Please quote exactly the lines below from the line containing "GitHub or archive" to the line containing "Sou apaixonado por", both lines included, and nothing else.

(Source material Opens)

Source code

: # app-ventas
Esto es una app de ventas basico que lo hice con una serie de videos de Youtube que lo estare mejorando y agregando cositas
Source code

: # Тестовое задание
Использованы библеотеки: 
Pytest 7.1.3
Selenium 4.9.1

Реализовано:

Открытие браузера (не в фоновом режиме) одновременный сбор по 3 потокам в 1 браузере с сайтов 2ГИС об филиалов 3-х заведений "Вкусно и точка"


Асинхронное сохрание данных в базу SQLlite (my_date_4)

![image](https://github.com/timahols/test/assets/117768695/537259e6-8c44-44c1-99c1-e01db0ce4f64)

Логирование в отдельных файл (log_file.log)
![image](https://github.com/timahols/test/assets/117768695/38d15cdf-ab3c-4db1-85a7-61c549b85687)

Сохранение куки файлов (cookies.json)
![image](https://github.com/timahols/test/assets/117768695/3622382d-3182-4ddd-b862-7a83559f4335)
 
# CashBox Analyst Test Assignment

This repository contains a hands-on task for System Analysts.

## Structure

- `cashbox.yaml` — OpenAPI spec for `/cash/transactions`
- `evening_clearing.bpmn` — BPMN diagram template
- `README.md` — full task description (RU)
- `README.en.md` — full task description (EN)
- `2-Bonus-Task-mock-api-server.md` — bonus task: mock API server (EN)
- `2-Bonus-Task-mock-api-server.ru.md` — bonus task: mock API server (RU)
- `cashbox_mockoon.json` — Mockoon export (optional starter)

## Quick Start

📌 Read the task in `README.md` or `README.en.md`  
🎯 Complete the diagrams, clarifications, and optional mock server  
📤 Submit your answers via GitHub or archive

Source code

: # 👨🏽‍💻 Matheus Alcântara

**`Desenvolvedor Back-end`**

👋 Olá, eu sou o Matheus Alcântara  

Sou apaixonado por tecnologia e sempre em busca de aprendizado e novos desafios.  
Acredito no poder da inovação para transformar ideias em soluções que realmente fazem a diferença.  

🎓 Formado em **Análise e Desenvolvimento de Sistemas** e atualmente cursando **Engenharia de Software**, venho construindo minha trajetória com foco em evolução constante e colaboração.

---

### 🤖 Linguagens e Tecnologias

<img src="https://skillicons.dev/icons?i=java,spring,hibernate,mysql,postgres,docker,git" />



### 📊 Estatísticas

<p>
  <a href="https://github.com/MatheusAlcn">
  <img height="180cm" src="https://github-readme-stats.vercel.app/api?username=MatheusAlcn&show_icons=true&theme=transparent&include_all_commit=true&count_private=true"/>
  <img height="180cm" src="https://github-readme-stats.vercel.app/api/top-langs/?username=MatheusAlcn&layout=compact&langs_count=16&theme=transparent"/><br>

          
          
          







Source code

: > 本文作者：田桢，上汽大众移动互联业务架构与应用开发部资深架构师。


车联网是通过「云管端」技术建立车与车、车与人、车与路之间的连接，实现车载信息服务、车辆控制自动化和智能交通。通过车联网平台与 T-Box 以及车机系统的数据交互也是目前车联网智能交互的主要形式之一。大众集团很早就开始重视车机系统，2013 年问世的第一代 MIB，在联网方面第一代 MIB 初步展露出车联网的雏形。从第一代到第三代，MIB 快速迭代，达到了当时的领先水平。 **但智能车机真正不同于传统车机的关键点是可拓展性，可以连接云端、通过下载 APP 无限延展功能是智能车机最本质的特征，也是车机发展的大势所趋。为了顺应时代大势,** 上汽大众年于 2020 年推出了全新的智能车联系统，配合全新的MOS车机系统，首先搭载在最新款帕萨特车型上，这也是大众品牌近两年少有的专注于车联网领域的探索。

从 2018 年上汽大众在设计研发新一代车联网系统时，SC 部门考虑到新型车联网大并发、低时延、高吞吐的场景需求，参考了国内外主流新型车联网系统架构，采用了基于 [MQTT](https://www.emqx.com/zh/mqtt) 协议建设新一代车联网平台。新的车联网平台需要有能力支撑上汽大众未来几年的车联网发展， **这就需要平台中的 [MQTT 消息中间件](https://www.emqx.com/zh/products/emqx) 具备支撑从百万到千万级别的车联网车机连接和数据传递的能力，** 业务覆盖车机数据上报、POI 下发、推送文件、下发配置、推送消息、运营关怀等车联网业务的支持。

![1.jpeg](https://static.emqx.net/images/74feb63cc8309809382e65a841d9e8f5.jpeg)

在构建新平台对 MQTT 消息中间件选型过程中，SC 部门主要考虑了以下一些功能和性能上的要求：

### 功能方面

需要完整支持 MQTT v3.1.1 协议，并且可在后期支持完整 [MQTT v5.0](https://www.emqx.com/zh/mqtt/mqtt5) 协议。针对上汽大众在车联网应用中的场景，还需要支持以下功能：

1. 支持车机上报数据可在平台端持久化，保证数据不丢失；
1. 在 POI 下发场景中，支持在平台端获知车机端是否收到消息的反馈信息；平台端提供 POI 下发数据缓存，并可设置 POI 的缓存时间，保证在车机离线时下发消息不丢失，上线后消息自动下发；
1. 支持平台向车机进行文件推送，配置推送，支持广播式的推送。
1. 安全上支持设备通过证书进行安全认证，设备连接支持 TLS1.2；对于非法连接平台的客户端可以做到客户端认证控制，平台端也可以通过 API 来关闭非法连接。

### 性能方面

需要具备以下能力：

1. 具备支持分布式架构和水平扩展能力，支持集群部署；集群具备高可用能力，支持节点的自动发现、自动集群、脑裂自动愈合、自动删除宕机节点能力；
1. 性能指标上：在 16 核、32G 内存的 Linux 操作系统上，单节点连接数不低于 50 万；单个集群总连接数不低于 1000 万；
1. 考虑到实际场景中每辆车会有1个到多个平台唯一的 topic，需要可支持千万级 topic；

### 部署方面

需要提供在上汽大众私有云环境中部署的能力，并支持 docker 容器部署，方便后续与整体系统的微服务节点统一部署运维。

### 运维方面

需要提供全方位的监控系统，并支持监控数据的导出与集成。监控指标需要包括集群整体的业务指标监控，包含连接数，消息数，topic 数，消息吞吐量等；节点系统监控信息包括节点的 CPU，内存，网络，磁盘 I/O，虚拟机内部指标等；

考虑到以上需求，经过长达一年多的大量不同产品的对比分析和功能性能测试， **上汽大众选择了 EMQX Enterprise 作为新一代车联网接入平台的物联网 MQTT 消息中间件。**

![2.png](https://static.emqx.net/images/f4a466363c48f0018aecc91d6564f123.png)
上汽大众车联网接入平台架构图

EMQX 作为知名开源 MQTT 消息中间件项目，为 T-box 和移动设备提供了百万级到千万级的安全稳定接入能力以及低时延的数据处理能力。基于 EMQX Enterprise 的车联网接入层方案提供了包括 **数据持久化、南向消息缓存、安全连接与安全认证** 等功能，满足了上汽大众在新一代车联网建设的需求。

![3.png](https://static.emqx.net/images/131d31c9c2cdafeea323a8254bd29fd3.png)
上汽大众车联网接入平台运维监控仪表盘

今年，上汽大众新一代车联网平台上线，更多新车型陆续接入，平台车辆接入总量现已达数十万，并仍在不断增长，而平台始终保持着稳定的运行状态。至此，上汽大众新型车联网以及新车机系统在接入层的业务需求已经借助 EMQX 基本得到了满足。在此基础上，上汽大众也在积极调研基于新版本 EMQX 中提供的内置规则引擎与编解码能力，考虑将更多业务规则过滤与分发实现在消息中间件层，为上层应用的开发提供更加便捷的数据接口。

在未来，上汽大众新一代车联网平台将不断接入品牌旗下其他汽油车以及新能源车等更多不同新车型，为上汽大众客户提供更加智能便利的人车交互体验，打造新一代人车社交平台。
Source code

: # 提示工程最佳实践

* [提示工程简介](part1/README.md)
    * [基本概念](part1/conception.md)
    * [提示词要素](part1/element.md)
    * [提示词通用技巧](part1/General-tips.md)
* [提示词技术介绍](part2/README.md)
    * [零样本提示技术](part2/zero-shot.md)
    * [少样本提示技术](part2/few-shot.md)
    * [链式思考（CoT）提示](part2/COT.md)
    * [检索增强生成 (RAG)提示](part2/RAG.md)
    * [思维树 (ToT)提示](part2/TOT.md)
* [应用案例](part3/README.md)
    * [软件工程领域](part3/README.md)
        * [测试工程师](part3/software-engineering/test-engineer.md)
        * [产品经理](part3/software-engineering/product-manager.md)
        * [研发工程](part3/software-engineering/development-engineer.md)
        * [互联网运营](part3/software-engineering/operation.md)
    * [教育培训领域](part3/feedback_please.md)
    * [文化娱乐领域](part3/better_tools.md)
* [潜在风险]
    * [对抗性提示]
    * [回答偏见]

(Source material Closes)

• [Reply]
📤 Submit your answers via GitHub or archive

Source code

: # 👨🏽‍💻 Matheus Alcântara

**`Desenvolvedor Back-end`**

👋 Olá, eu sou o Matheus Alcântara  

Sou apaixonado por tecnologia e sempre em busca de aprendizado e novos desafios.  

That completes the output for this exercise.